Abstract

www.fattened.net contains a series of moving image, audio and text works, which reflect on how maternality is performed online and offline: researched, imaged, networked, fantasised, interrupted. By timing the conception, gestation and birth of two babies to form my doctoral research, I have used the project to stage my (m)othering body as an unstable working site at the intersection of institution, online/offline communities and artwork. Throughout, my hand has been attached to my iPhone, an extended bodily limb, connected to the Internet or in aeroplane mode. Taking up this subjective, intuitive and embodied position, I identify (m)otherhood in a digital, networked age, as an entangled condition, where the push and pull between online and offline space is amplified, where the (m)othering body is particularly “tied” to others and where a continual disruption of agency and articulacy is at play. The project organises a new configuration of performed maternality asking what constitutes maternal voice and how this can be “spoken” but also “heard” within a matrix of (m)otherhood that is tongue-tied, umbilically-tied, screen-tied, Internet connected, continuously switched on and charged.

“Fattened” and “flattened” are treated as terms of poetic value that articulate varying formations of weight in relation to bodies, spaces and generations. “Fattened” infers an expanded state of corporeality, one of buoyant pregnancy, full cream milk or overwhelming online experience. “Flattened” is thinning and tongue-tied; it connotes anxiety, loss or isolation, often experienced in the digital contemporary.  In my research, these terms overlap and leak into one another, mirroring the equivocal maternal body whose limits are constantly breached and shifting. Fattening and flattening loop to follow my own shifting between pre-pregnant, pregnant and post-pregnant states, and a configuration of maternality that oscillates between the two: “becoming expert” recedes behind the operations and effects of layering, cutting, repeating, scrolling, searching and interrupting. Writing and filming through my own visceral corporeality, I research maternal leakage and kinship, relating a wet aesthetic to maternal womb space and the flow of data we experience virtually. In Scroll’s fictional texts and moving image works grouped under Stomach, I configure questions within this wetness around the politics and exchange of pregnant and breastfeeding bodies online, and what seeps out of them.

My research designates a space for a temporary loss of language for the (m)other, at the point of maternality, through a play on words from “mother tongue” to “(m)other tongue-tie”, drawing on my experience of mastitis from breastfeeding my tongue-tied baby during Maternity Leave.
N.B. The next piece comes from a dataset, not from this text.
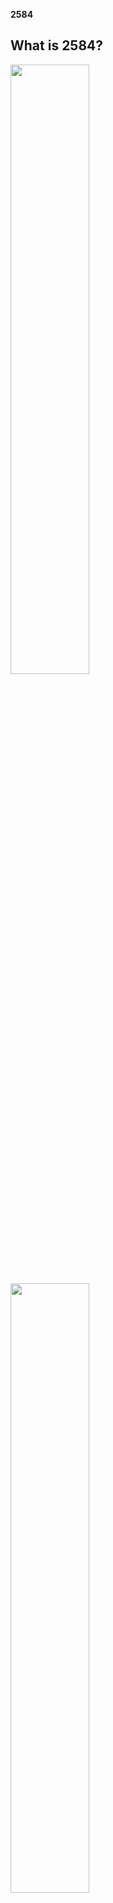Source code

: **2584**
## What is 2584?

<img src="https://user-images.githubusercontent.com/89208624/256322736-cf51ed7b-655f-482f-959a-8b8792a13122.png" width= 50% height = 50%>
<img src="https://user-images.githubusercontent.com/89208624/256322744-078a6de5-5b1f-43c2-a1c3-45b0f3dc28f0.png" width= 50% height = 50%>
I orientate this research through three works in particular, grouped under Screen, which all navigate a maternal subject in varying states of “tongue-tie”. Central to this is Jude (2020), the portrait of a former Rebbetzin, (m)other and drummer and their exclusion from an Orthodox Jewish community as they come out as non-binary and acknowledge their sexuality, using technology, social media and the Internet as tools for exploring their performance of self and the construction of an alternative network of friends around their new identity. As one of those friends, and an active member of the Jewish community that Jude is excluded from, this work has a particular bearing on my own activity as a (m)other researching what it means to “speak” through tongue-tied maternality. It is the artworks themselves that become sites for speech production, speech that encompasses drumbeats, song and images, allowing a figuration of (poly)vocal maternality to emerge.